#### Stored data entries
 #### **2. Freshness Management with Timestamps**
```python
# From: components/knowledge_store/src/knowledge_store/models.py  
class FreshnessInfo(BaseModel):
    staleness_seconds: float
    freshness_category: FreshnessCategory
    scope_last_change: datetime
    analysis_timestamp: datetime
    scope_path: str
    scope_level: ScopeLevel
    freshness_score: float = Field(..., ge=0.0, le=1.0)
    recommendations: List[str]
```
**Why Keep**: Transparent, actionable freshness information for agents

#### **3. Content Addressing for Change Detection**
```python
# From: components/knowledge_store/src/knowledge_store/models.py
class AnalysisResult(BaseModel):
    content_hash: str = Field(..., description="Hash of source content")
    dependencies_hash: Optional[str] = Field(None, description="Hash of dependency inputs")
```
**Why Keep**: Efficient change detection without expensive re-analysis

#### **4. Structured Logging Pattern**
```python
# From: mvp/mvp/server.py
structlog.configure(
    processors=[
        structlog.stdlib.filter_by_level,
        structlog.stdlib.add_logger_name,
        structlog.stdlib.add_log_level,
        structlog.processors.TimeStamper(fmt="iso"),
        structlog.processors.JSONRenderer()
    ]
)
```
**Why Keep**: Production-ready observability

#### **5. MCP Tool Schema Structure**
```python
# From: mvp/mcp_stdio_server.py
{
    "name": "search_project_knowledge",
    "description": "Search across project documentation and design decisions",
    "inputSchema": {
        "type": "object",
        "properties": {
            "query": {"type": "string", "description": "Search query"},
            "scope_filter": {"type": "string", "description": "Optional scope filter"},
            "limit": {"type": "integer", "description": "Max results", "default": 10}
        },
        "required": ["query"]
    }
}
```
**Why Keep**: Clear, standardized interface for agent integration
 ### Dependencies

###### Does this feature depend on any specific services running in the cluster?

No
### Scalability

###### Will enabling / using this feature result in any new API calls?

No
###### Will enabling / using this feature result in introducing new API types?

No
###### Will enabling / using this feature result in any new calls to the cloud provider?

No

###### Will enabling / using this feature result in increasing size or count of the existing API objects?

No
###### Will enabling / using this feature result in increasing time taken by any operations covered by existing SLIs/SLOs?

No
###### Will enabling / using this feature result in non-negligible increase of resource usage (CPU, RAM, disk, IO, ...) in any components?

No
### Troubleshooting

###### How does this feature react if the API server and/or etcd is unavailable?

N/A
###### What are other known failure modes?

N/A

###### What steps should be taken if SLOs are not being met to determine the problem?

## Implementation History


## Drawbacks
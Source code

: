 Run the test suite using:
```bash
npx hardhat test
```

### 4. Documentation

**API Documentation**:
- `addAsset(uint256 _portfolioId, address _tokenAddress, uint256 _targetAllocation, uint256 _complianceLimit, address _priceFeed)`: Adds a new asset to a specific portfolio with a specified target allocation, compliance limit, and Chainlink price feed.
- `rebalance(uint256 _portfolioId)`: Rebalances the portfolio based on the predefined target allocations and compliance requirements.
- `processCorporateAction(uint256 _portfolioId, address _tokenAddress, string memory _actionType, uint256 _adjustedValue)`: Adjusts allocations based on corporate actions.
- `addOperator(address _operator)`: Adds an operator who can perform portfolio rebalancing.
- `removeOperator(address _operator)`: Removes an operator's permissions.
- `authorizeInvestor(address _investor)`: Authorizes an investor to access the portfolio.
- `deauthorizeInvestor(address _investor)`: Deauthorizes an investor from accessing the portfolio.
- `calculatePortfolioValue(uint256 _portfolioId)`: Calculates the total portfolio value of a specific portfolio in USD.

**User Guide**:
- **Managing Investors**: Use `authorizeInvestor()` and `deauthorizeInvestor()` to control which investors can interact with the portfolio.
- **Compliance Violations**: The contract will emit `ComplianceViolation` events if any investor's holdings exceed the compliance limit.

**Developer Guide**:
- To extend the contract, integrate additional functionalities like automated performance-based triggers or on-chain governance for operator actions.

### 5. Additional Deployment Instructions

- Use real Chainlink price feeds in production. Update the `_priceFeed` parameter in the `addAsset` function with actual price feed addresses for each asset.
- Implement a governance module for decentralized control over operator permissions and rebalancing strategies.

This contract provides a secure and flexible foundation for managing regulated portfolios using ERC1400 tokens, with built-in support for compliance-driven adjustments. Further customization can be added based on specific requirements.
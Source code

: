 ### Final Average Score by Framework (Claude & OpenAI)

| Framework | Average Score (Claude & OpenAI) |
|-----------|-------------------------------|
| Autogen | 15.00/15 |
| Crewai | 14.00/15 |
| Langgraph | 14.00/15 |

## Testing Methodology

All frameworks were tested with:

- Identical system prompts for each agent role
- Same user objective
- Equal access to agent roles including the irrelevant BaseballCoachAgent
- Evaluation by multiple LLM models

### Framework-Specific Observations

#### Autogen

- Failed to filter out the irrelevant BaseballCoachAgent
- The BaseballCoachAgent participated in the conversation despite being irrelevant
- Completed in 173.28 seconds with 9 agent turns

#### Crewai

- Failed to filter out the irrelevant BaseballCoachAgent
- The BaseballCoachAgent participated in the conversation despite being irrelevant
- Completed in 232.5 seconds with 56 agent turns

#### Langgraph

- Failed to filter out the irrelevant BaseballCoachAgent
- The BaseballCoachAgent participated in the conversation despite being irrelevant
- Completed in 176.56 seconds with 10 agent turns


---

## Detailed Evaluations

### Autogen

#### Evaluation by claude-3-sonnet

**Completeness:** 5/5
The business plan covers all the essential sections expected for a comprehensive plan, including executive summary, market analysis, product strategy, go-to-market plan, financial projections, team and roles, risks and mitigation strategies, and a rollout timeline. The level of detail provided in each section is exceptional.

#### Work to complete
Copying begins at the line that holds "- To extend" and ends at the last line of the data above, with both included and each line kept exactly.

#### Solution for this task
- To extend the contract, integrate additional functionalities like automated performance-based triggers or on-chain governance for operator actions.

### 5. Additional Deployment Instructions

- Use real Chainlink price feeds in production. Update the `_priceFeed` parameter in the `addAsset` function with actual price feed addresses for each asset.
- Implement a governance module for decentralized control over operator permissions and rebalancing strategies.

This contract provides a secure and flexible foundation for managing regulated portfolios using ERC1400 tokens, with built-in support for compliance-driven adjustments. Further customization can be added based on specific requirements.
Source code

: ### Final Average Score by Framework (Claude & OpenAI)

| Framework | Average Score (Claude & OpenAI) |
|-----------|-------------------------------|
| Autogen | 15.00/15 |
| Crewai | 14.00/15 |
| Langgraph | 14.00/15 |

## Testing Methodology

All frameworks were tested with:

- Identical system prompts for each agent role
- Same user objective
- Equal access to agent roles including the irrelevant BaseballCoachAgent
- Evaluation by multiple LLM models

### Framework-Specific Observations

#### Autogen

- Failed to filter out the irrelevant BaseballCoachAgent
- The BaseballCoachAgent participated in the conversation despite being irrelevant
- Completed in 173.28 seconds with 9 agent turns

#### Crewai

- Failed to filter out the irrelevant BaseballCoachAgent
- The BaseballCoachAgent participated in the conversation despite being irrelevant
- Completed in 232.5 seconds with 56 agent turns

#### Langgraph

- Failed to filter out the irrelevant BaseballCoachAgent
- The BaseballCoachAgent participated in the conversation despite being irrelevant
- Completed in 176.56 seconds with 10 agent turns


---

## Detailed Evaluations

### Autogen

#### Evaluation by claude-3-sonnet

**Completeness:** 5/5
The business plan covers all the essential sections expected for a comprehensive plan, including executive summary, market analysis, product strategy, go-to-market plan, financial projections, team and roles, risks and mitigation strategies, and a rollout timeline. The level of detail provided in each section is exceptional.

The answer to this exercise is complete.